I'm so confused.  My heart keeps telling me to do this.  But really, does it know what it wants?  

Love. Probably the most misused word in the English language. We "love" our kids, our dog, pizza, even certain television shows. But if we really want to learn about love, God's Word is where we should turn.

The Bible talks a lot about love - what it is (1Corinthians 13), why we are told to love (1 John 4:19), ways we should express love (John 15:13). The Bible tells us how much God loves us (John 3:16) and that love is the greatest commandment of all (1Corinthians 13:13).

Unfortunately, and much to God's displeasure, marriages break up all the time because couples have fallen "out of love." But, according to the Bible, falling out of love is impossible because love is a choice. Feeling out of love, on the other hand, is possible. Even probable. Anyone who is married - even happily - will testify to that.

And that's really what it comes down to, isn't it? Many couples base their claims of falling out of love on the fact that they no longer feel love for their spouse. But God tells us not to live by our feelings. Our feelings can change from day to day - even moment to moment! God's Word tells us in Proverbs 28:26 and in Jeremiah 17:9 that our hearts are deceitful.
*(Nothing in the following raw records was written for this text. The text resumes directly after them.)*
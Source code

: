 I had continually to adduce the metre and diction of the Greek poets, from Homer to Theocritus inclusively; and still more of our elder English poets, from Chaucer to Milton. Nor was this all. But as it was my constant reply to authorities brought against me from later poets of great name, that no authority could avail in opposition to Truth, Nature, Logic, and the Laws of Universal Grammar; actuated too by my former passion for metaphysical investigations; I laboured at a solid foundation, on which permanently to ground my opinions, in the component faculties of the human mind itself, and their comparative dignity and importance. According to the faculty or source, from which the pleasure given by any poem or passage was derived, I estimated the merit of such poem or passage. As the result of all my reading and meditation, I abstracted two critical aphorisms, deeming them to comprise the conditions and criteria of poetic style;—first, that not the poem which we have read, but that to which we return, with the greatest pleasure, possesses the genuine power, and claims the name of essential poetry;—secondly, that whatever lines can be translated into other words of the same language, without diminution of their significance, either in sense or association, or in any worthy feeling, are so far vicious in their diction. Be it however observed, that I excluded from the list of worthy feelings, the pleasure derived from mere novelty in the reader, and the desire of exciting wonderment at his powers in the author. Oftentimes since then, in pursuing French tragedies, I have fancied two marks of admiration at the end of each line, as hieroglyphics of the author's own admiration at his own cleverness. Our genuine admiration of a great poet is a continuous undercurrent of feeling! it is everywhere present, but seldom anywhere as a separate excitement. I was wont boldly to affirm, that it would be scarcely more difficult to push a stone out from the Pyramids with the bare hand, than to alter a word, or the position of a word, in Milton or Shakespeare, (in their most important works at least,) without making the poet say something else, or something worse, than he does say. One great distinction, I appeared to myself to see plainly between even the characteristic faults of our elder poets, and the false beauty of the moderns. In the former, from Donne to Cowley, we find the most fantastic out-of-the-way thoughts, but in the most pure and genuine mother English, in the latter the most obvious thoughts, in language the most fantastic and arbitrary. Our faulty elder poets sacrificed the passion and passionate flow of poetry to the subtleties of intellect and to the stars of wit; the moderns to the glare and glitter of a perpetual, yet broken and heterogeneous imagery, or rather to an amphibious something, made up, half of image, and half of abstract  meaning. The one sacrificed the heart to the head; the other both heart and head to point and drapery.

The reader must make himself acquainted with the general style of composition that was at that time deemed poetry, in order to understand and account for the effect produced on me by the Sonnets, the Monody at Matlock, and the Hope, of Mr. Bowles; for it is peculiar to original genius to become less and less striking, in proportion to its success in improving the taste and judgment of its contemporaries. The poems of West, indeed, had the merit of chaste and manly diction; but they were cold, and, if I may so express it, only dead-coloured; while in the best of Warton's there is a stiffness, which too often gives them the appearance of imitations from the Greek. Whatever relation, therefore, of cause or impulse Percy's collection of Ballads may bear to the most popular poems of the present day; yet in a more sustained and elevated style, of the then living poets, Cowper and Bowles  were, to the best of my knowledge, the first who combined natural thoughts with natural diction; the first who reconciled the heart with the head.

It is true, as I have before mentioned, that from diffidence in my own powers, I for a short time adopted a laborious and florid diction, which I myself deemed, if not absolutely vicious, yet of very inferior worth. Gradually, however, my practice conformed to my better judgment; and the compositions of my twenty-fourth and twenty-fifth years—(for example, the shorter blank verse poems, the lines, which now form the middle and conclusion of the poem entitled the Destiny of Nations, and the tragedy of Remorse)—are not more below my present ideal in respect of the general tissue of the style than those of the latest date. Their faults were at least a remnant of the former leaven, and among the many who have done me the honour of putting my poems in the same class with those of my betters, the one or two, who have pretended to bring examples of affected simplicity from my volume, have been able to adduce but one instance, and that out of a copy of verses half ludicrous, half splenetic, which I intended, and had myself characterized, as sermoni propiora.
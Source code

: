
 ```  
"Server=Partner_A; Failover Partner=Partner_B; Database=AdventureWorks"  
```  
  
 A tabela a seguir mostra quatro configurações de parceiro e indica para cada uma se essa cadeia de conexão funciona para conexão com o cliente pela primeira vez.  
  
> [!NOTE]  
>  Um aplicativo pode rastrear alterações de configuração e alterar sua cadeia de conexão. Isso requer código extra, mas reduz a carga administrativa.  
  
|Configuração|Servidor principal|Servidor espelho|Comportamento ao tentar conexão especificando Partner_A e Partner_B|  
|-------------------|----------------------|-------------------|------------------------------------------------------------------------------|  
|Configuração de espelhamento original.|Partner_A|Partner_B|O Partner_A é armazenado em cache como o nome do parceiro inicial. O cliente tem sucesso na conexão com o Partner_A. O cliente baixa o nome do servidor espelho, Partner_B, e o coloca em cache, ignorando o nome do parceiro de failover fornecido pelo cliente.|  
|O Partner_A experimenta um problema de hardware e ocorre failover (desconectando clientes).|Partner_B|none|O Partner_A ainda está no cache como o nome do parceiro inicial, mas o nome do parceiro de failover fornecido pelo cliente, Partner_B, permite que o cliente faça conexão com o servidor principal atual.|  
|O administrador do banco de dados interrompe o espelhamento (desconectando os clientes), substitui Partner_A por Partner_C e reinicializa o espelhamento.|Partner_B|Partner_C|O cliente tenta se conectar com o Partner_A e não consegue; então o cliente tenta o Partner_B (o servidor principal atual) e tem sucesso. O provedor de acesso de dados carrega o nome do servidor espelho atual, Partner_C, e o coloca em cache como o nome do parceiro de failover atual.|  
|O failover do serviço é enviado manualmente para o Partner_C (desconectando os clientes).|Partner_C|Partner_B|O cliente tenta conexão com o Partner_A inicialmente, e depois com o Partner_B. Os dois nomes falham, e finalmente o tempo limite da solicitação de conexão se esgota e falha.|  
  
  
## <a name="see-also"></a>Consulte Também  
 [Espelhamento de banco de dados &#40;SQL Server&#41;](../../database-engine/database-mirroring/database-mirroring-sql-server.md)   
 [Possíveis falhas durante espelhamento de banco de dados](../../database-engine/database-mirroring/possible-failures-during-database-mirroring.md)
They can't always be trusted.

If you are unhappy in your marriage, to the point of wanting to walk away, that's probably not something you want to hear. Most likely, you feel justified in your decision to walk away. Maybe you've even convinced yourself that God actually approves of your reasons for leaving. After all, you have some good reasons! But, of course, you already know in your heart that God does not approve. Because His idea of marriage is forever. And, unless there is abuse or an unrepentant affair, you are required to stay. Whether you feel like it or not.

Here's a question for you. Do you believe Jesus loves you? If you're a Christian, your answer is probably, "of course!" The Bible tells us over and over how much He loves us. So much that He went to the cross. But here's another question. Do you think Jesus felt like going to the cross? Do you think He wanted to experience the nails driving into his hands and feet? That he felt like being beat to a pulp, spit on, shoved to the ground...I don't think so. But Jesus made a decision. He decided to bear the excruciating pain. To be tortured. Whipped. Cursed at.

If Jesus had acted on his feelings, we'd all be on our way to hell. But because he pushed through His feelings and decided to love, our lives are forever changed.

Although you won't have to experience the physical pain Jesus did when He decided to love, you may go through some pretty heavy emotional pain. Choosing to love is not easy! Especially when there are hurts, anger and bitterness to work through. Especially when you don't feel like it!

If you're no longer "in love" with your husband or wife, if you're considering ending your marriage, get help before the cement completely sets in your heart. Contact a good Christian marriage counselor or therapist to help you learn what you need to do to get the love back. Do it God's way. When you do, it won't be long before you'll find yourself falling (and feeling) in love again.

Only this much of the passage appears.